JCIについて
暑い日が続いておりますが、如何おすごしでしょうか?健康には気をつけましょう。さて皆様Joint commission internationalという言葉をご存知かとおもいます。米国の医療機能評価のようなものです。現在やっきになって日本の医療機関もこれを取得しようと努力しています。その上でなんのメリットも権利・資格もない日本医療機能評価を受けようという医療機関が激減しているという情報も耳にします。さて私の前職のNTT関東病院では本JCIを亀田に次いで日本で2番目に取得しています。その主な内容を今回は紹介したいと思います。それをどう思われるかですが、私個人的に医療機関の力を上げる作用があるとおもいます。可能な限りTRYしてみてください。すでにされている内容もたくさんあるとおもいますが、一部の抜けが大事件を起こすことがあるのが周知の事実です。
実際にこの基準を大学病院全体で目指すか、診療科として目指すかは別として、同レベルのことをしているという自負をもちましょう。
本基準には大きな6つの目標があります。わたしなりに大切と思う順にまとめます。
1)(正確な患者識別)患者確認: 何回も、名前生年月日を自分でいえるひとは言ってもらう。言えない人はリストバンドなどで2名で確認する。外来、病棟、手術室、検査どこでも行います。看護師さんや技師さんはほとんどしていますが、医師がしていないのが目立ちます。医師は医療のリーダーであるべきであり、率先して行いましょう。
2)(正確な部位、手順、正確な手術患者位置の確保)いわゆる手術部位確認です。以前にも本通信で触れましたが手術部位の患者との確認とマーキング。その上で手術部入室。タイムアウトでの手術部位の確認。手順などは、各手術や検査の手順についてマニュアルやパスをつくること。それをいつ作り、いかに いつ改訂したかを記録する。すでに暗黙でやっていることですが、だれもが理解できる形で成文化してゆきましょう。
3)(医療関連感染の減少)感染予防です。

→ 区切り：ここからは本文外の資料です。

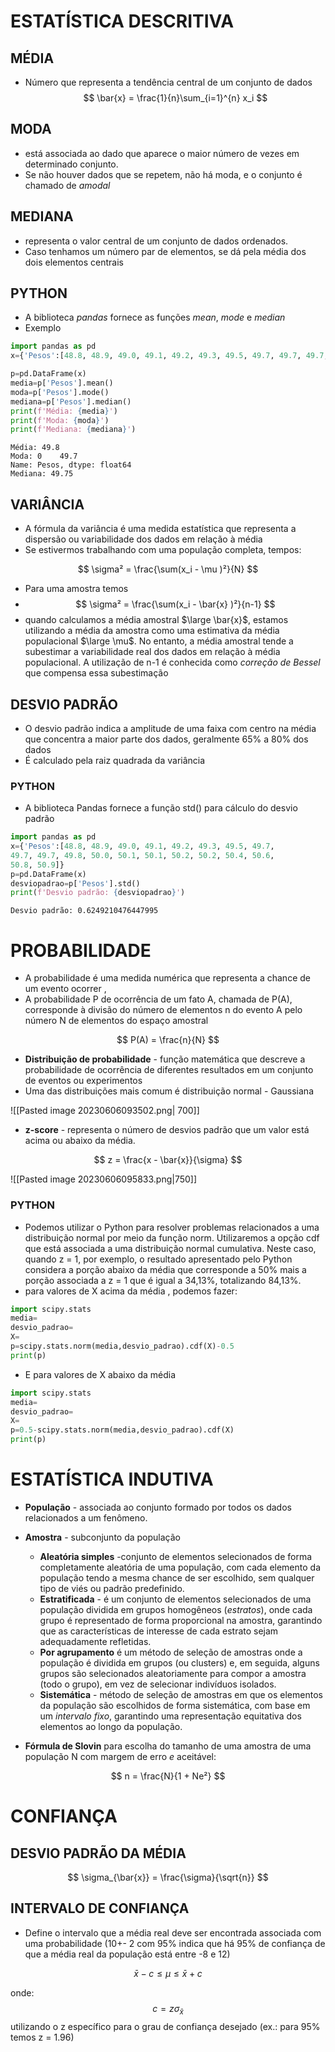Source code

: # ESTATÍSTICA DESCRITIVA

## MÉDIA
- Número que representa a tendência central de um conjunto de dados 
$$
\bar{x} = \frac{1}{n}\sum_{i=1}^{n} x_i
$$
## MODA
-  está associada ao dado que aparece o maior número de vezes em determinado conjunto. 
-  Se não houver dados que se repetem, não há moda, e o conjunto é chamado de *amodal*

## MEDIANA 
- representa o valor central de um conjunto de dados ordenados.
- Caso tenhamos um número par de elementos, se dá pela média dos dois elementos centrais

## PYTHON
- A biblioteca *pandas* fornece as funções *mean*, *mode* e *median*
- Exemplo
```python
import pandas as pd
x={'Pesos':[48.8, 48.9, 49.0, 49.1, 49.2, 49.3, 49.5, 49.7, 49.7, 49.7, 49.8, 50.0, 50.1, 50.1, 50.2, 50.2, 50.4, 50.6, 50.8, 50.9]}

p=pd.DataFrame(x)
media=p['Pesos'].mean()
moda=p['Pesos'].mode()
mediana=p['Pesos'].median()
print(f'Média: {media}')
print(f'Moda: {moda}')
print(f'Mediana: {mediana}')

```

```output
Média: 49.8
Moda: 0    49.7
Name: Pesos, dtype: float64
Mediana: 49.75
```

## VARIÂNCIA

- A fórmula da variância é uma medida estatística que representa a dispersão ou variabilidade dos dados em relação à média
- Se estivermos trabalhando com uma população completa, tempos:

$$
\sigma² = \frac{\sum(x_i - \mu )²}{N}
$$

- Para uma amostra temos
- $$
\sigma² = \frac{\sum(x_i - \bar{x} )²}{n-1}
$$
- quando calculamos a média amostral $\large \bar{x}$, estamos utilizando a média da amostra como uma estimativa da média populacional $\large \mu$. No entanto, a média amostral tende a subestimar a variabilidade real dos dados em relação à média populacional. A utilização de n-1 é conhecida como *correção de Bessel* que compensa essa subestimação

## DESVIO PADRÃO

- O desvio padrão indica a amplitude de uma faixa com centro na média que concentra a maior parte dos dados, geralmente 65% a 80% dos dados
- É calculado pela raiz quadrada da variância 

### PYTHON
- A biblioteca Pandas fornece a função std() para cálculo do desvio padrão

```python
import pandas as pd
x={'Pesos':[48.8, 48.9, 49.0, 49.1, 49.2, 49.3, 49.5, 49.7,
49.7, 49.7, 49.8, 50.0, 50.1, 50.1, 50.2, 50.2, 50.4, 50.6,
50.8, 50.9]}
p=pd.DataFrame(x)
desviopadrao=p['Pesos'].std()
print(f'Desvio padrão: {desviopadrao}')
```

```output
Desvio padrão: 0.6249210476447995
```


# PROBABILIDADE

- A probabilidade é uma medida numérica que representa a chance de um evento ocorrer ,
- A probabilidade P de ocorrência de um fato A, chamada de P(A), corresponde à divisão do número de elementos n do evento A pelo número N de elementos do espaço amostral

$$
P(A) = \frac{n}{N}
$$
- **Distribuição de probabilidade** - função matemática que descreve a probabilidade de ocorrência de diferentes resultados em um conjunto de eventos ou experimentos
- Uma das distribuições mais comum é distribuição normal - Gaussiana

![[Pasted image 20230606093502.png| 700]]

- **z-score** - representa o número de desvios padrão que um valor está acima ou abaixo da média.

$$
z = \frac{x - \bar{x}}{\sigma}
$$

![[Pasted image 20230606095833.png|750]]


### PYTHON

- Podemos utilizar o Python para resolver problemas relacionados a uma distribuição normal por meio da função norm. Utilizaremos a opção cdf que está associada a uma distribuição normal cumulativa. Neste caso, quando z = 1, por exemplo, o resultado apresentado pelo Python considera a porção abaixo da média que corresponde a 50% mais a porção associada a z = 1 que é igual a 34,13%, totalizando 84,13%.
- para valores de X acima da média , podemos fazer:

```PYTHON
import scipy.stats
media=
desvio_padrao=
X=
p=scipy.stats.norm(media,desvio_padrao).cdf(X)-0.5
print(p)
```

- E para valores de X abaixo da média
```PYTHON
import scipy.stats
media=
desvio_padrao=
X=
p=0.5-scipy.stats.norm(media,desvio_padrao).cdf(X)
print(p)
```

# ESTATÍSTICA INDUTIVA 

- **População** - associada ao conjunto formado por todos os dados relacionados a um fenômeno.
- **Amostra** - subconjunto da população
	- **Aleatória simples** -conjunto de elementos selecionados de forma completamente aleatória de uma população, com cada elemento da população tendo a mesma chance de ser escolhido, sem qualquer tipo de viés ou padrão predefinido.
	- **Estratificada** - é um conjunto de elementos selecionados de uma população dividida em grupos homogêneos (*estratos*), onde cada grupo é representado de forma proporcional na amostra, garantindo que as características de interesse de cada estrato sejam adequadamente refletidas.
	- **Por agrupamento** é um método de seleção de amostras onde a população é dividida em grupos (ou clusters) e, em seguida, alguns grupos são selecionados aleatoriamente para compor a amostra (todo o grupo), em vez de selecionar indivíduos isolados.
	- **Sistemática** - método de seleção de amostras em que os elementos da população são escolhidos de forma sistemática, com base em um *intervalo fixo*, garantindo uma representação equitativa dos elementos ao longo da população.

- **Fórmula de Slovin** para escolha do tamanho de uma amostra de uma população N com margem de erro $e$ aceitável:

$$
n = \frac{N}{1 + Ne²}
$$
# CONFIANÇA

## DESVIO PADRÃO DA MÉDIA

$$
\sigma_{\bar{x}} = \frac{\sigma}{\sqrt{n}}
$$

## INTERVALO DE CONFIANÇA
- Define o intervalo que a média real deve ser encontrada associada com uma probabilidade (10+- 2  com 95% indica que há 95% de confiança de que a média real da população está entre -8 e 12)

$$
\bar{x} - c \leq \mu \leq \bar{x} + c
$$

onde:
$$
c = z\sigma_{\bar{x}}
$$
utilizando o z específico para o grau de confiança desejado (ex.: para 95% temos z = 1.96)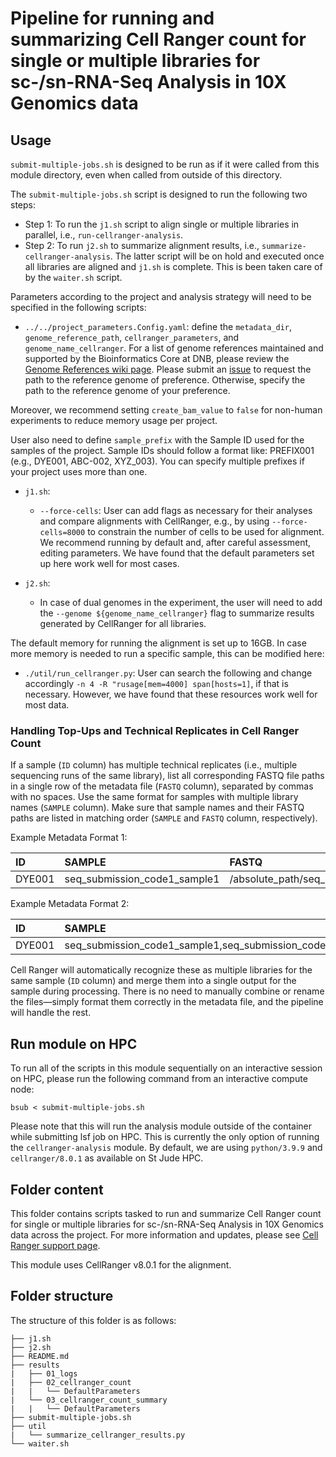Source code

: # Pipeline for running and summarizing Cell Ranger count for single or multiple libraries for sc-/sn-RNA-Seq Analysis in 10X Genomics data

## Usage

`submit-multiple-jobs.sh` is designed to be run as if it were called from this module directory, even when called from outside of this directory.

The `submit-multiple-jobs.sh` script is designed to run the following two steps: 
   - Step 1: To run the `j1.sh` script to align single or multiple libraries in parallel, i.e., `run-cellranger-analysis`. 
   - Step 2: To run `j2.sh` to summarize alignment results, i.e., `summarize-cellranger-analysis`. The latter script will be on hold and executed once all libraries are aligned and `j1.sh` is complete. This is been taken care of by the `waiter.sh` script.

Parameters according to the project and analysis strategy will need to be specified in the following scripts:
- `../../project_parameters.Config.yaml`: define the `metadata_dir`, `genome_reference_path`, `cellranger_parameters`, and `genome_name_cellranger`. For a list of genome references maintained and supported by the Bioinformatics Core at DNB, please review the [Genome References wiki page](https://github.com/stjude-dnb-binfcore/sc-rna-seq-snap/wiki/2.-Genome-References). Please submit an [issue](https://github.com/stjude-dnb-binfcore/sc-rna-seq-snap/issues) to request the path to the reference genome of preference. Otherwise, specify the path to the reference genome of your preference. 

Moreover, we recommend setting `create_bam_value` to `false` for non-human experiments to reduce memory usage per project. 

User also need to define `sample_prefix` with the Sample ID used for the samples of the project. Sample IDs should follow a format like: PREFIX001 (e.g., DYE001, ABC-002, XYZ_003). You can specify multiple prefixes if your project uses more than one.

- `j1.sh`: 
  - `--force-cells`: User can add flags as necessary for their analyses and compare alignments with CellRanger, e.g., by using `--force-cells=8000` to constrain the number of cells to be used for alignment. We recommend running by default and, after careful assessment, editing parameters. We have found that the default parameters set up here work well for most cases.

- `j2.sh`: 
   - In case of dual genomes in the experiment, the user will need to add the `--genome ${genome_name_cellranger}` flag to summarize results generated by CellRanger for all libraries.
   

The default memory for running the alignment is set up to 16GB. In case more memory is needed to run a specific sample, this can be modified here:
- `./util/run_cellranger.py`: User can search the following and change accordingly `-n 4 -R "rusage[mem=4000] span[hosts=1]`, if that is necessary. However, we have found that these resources work well for most data. 


### Handling Top-Ups and Technical Replicates in Cell Ranger Count

If a sample (`ID` column) has multiple technical replicates (i.e., multiple sequencing runs of the same library), list all corresponding FASTQ file paths in a single row of the metadata file (`FASTQ` column), separated by commas with no spaces. Use the same format for samples with multiple library names (`SAMPLE` column). Make sure that sample names and their FASTQ paths are listed in matching order (`SAMPLE` and `FASTQ` column, respectively). 


Example Metadata Format 1:

| ID | SAMPLE | FASTQ | 
:----------|:----------|:----------|
| DYE001 | seq_submission_code1_sample1 | /absolute_path/seq_submission_code1/replicate1,/absolute_path/seq_submission_code1/replicate2 | 

Example Metadata Format 2:

| ID | SAMPLE | FASTQ | 
:----------|:----------|:----------|
| DYE001 | seq_submission_code1_sample1,seq_submission_code2_sample2 | /absolute_path/seq_submission_code1,/absolute_path/seq_submission_code2 | 


Cell Ranger will automatically recognize these as multiple libraries for the same sample (`ID` column) and merge them into a single output for the sample during processing. There is no need to manually combine or rename the files—simply format them correctly in the metadata file, and the pipeline will handle the rest.


## Run module on HPC

To run all of the scripts in this module sequentially on an interactive session on HPC, please run the following command from an interactive compute node:

```
bsub < submit-multiple-jobs.sh
```

Please note that this will run the analysis module outside of the container while submitting lsf job on HPC. This is currently the only option of running the `cellranger-analysis` module. By default, we are using `python/3.9.9` and `cellranger/8.0.1` as available on St Jude HPC.


## Folder content
This folder contains scripts tasked to run and summarize Cell Ranger count for single or multiple libraries for sc-/sn-RNA-Seq Analysis in 10X Genomics data across the project. For more information and updates, please see [Cell Ranger support page](https://www.10xgenomics.com/support/software/cell-ranger/latest/analysis/running-pipelines/cr-gex-count).

This module uses CellRanger v8.0.1 for the alignment.


## Folder structure 

The structure of this folder is as follows:

```
├── j1.sh
├── j2.sh
├── README.md
├── results
|   ├── 01_logs
|   ├── 02_cellranger_count
|   |   └── DefaultParameters
|   └── 03_cellranger_count_summary
|   |   └── DefaultParameters
├── submit-multiple-jobs.sh
├── util
|   └── summarize_cellranger_results.py
└── waiter.sh
```
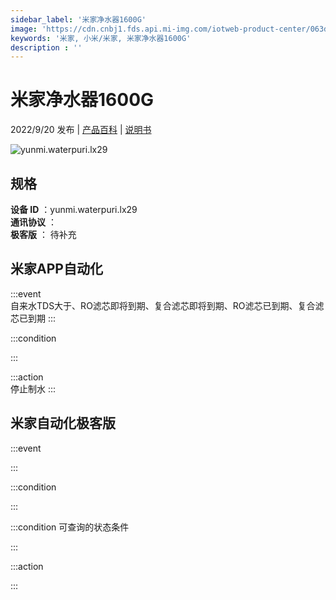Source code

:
 ```yaml
---
sidebar_label: '米家净水器1600G'
image: 'https://cdn.cnbj1.fds.api.mi-img.com/iotweb-product-center/063dcd310e058a7ebdb22ccf3e0de1ba_1656915971589.png?GalaxyAccessKeyId=AKVGLQWBOVIRQ3XLEW&Expires=9223372036854775807&Signature=ZAT+zR+Ibj6LNF0EutuGAhR69Qk='
keywords: '米家, 小米/米家, 米家净水器1600G'
description : ''
---
```

# 米家净水器1600G

2022/9/20 发布 | [产品百科](https://home.mi.com/webapp/content/baike/product/index.html?model=yunmi.waterpuri.lx29/) | [说明书](https://home.mi.com/views/introduction.html?model=yunmi.waterpuri.lx29&region=cn)

![yunmi.waterpuri.lx29](https://cdn.cnbj1.fds.api.mi-img.com/iotweb-product-center/063dcd310e058a7ebdb22ccf3e0de1ba_1656915971589.png?GalaxyAccessKeyId=AKVGLQWBOVIRQ3XLEW&Expires=9223372036854775807&Signature=ZAT+zR+Ibj6LNF0EutuGAhR69Qk=)

## 规格  
> 
**设备 ID** ：yunmi.waterpuri.lx29  
**通讯协议** ：  
**极客版**  ： 待补充 


## 米家APP自动化  

:::event  
自来水TDS大于、RO滤芯即将到期、复合滤芯即将到期、RO滤芯已到期、复合滤芯已到期
:::

:::condition  

:::

:::action   
停止制水
:::

## 米家自动化极客版  

:::event  

:::

:::condition  

:::

:::condition 可查询的状态条件  

:::

:::action  

:::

手洗いと手指消毒。各部屋に入室、各患者診察の前、後には必ず 手指消毒をおこなうことを癖としてください。回診の際やその他のときに、目につくのは看護師さんとの差です。恥ずかしくないですか?まず自分たち、そして脳卒中科やその他の医師たちにもその事項を徹底してもらうようにしてゆきましょう。そうでないと新病院ができたとたんに菌まみれになり某TK大学病院のようになります。
4)(効果的なコミュニケーションの改善を図る)まどろっこしい表現ですが、コミュニケーションを図るのは当たり前で、その改善を日々めざすことが目標です。要は情報伝達方法、情報共有方法の日々改善です。これは医師同士、職種間で必要。また患者さんと医師や医療者とのコミュニケーションも意味します。患者は自分の病態や治療の内容、治療にかかる期間、予想される効果と退院の目安までしっかりとどの時点でもしっている必要があります。よくお話をし、ICなども紙に印刷して渡すように努力してください。職種や医師間は今は電子カルテの時代、様々な掲示板がありますので、これを上手くつかい、電話や便利な機器をうまく活用しましょう。また医療運営上非常に重要なのは紹介医師とのコミュニケーションです。かならず返書はすぐに丁寧に書く。脳外科用のテンプレートを作ってもよいと思います。ご検討ください。退院の際もこれ以上ないという位の情報(相手が脳外科医なら手術記載も含める)を丁寧にまとめて送って下さい。決して退院サマリーを添付したので、読め(んでください)!はしないこと。(実際にあった話しです)
5)(転倒による患者負傷リスク軽減)これは一度経験すると大変重いです。転倒アセスメントなど看護師さんまかせにせずに、自らも積極的にかかわってください。神経所見を取るのであれば必ず歩かせる。目を閉じてSTEPを踏ませるということをして下さい。下肢の筋力を自分の手で評価するだけなのは問題外です。そういう評価も必要ですが、最も簡単な下肢筋力の検査は歩行とつま先、かかと立ち、そしてTENDEM GATE、閉眼歩行です。それをみると患者さんはどれくらい転びやすいかわかります。
6)(厳重注意薬剤の安全性改善)これは例えばInsulinでも鍵保管させるという徹底度です。患者の命に影響しうる薬剤はそういうところにあるといことを、新米の看護師や医師が知ることになります。先日の酢酸で胃カテのつまりを取り除く操作など。。。よい反例です。
以上のように、本来当たり前のことを当たり前に誰もがわかるようにするというのが基本コンセプトです。まず馬鹿にせずやってみてください。すこし違った世界がみえると思います。